I was standing there praying at church yesterday.  I was thinking about my life and all the changes I know I need to make.  All the areas where I am weak and need to grow.  And I found myself asking God, "God, why can't you just fix me all at once?  Becoming the person you want me to be takes so much work and time.  I just want it done."

Then I thought about my weight loss journey.  I've been at it for two months now and am down 18 pounds.  Which is awesome!  Except that I have a lot more to go.  I want to wave my magic wand and make the weight just disappear.  It is hard work losing weight.  It's an all day, every day, for a really long time thing.  And once I lose all the weight, it's a life time of making better choices so I don't gain it all back.  So basically, it's a forever sort of thing.  And I find myself overwhelmed and asking God, "God, why can't you just fix me all at once?  Becoming the person, the size, you want me to be takes so much work and time.  I just want it done."

I made a decision a few months back that I wanted to grow in the area of Spiritual Gifts.  I know that not every church agrees that the Spiritual Gifts are still alive and active, but I do.  And I decided that I wanted the Gift of Healing.  So I decided I was going to start praying with people that they would be healed.

Sometimes I'm sure that it's an instant thing--you ask God for a gift and you suddenly have it.  But I think mostly that God gives us the gift and it's our job to develop it and grow it over time.  Daily decisions that we will step out in faith and do it.  Over and over.  Even if it doesn't seem like anything is happening at first.
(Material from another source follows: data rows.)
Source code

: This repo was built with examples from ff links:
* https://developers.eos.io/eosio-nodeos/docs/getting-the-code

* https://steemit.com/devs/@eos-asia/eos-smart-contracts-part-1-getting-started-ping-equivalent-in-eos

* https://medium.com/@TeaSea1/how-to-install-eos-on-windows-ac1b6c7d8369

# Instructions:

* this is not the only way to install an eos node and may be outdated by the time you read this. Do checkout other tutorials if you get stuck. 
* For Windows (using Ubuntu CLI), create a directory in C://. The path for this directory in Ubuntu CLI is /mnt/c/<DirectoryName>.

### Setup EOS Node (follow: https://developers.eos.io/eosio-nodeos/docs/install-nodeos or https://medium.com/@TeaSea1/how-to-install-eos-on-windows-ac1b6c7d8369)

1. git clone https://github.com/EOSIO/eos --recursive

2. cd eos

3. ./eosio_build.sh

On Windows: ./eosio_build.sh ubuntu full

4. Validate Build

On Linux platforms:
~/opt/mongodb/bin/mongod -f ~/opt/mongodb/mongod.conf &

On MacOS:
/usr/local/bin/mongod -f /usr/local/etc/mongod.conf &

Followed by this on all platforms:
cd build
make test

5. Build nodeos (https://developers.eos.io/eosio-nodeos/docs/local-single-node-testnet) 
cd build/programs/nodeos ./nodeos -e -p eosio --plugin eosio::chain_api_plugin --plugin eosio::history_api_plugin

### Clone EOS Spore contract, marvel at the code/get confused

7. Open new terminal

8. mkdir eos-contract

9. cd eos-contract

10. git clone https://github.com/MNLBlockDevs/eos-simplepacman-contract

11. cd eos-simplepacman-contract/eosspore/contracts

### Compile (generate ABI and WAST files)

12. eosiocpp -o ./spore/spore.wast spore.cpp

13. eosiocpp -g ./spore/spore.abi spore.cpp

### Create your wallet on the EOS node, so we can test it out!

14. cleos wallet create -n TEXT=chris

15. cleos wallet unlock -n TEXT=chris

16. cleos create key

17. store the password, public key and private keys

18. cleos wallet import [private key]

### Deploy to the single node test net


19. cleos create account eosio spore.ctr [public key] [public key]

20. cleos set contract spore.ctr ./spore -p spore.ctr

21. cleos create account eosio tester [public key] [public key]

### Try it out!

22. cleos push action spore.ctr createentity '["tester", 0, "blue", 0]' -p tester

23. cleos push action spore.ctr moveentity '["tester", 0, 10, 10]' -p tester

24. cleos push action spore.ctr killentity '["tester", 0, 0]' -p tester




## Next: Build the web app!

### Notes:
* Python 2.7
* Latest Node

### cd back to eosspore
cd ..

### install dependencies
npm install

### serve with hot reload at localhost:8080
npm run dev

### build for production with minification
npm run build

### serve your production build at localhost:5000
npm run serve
So I decided I was going to just started praying with people to be healed.  Even if nothing happens, I will just keep praying.  And eventually I will start to see people being healed.  Because I know God put the desire in my heart to pray with people, and He tells us that all we need do is ask and it will be given.  My job is to just keep praying and asking and God will do the rest.

And obviously I would love it if I was one of those people who went from "no gifting" to "performing miracles," but I think it is more of a "diet" thing.  It's an all day, every day, for the rest of my life decision that I will grow the gift by using it, trusting that God will work through me.  That over time I might pray for someone and see God work a true miracle right before my eyes.  And that would be amazing.  Until then, I will just keep praying and trusting that God is using me.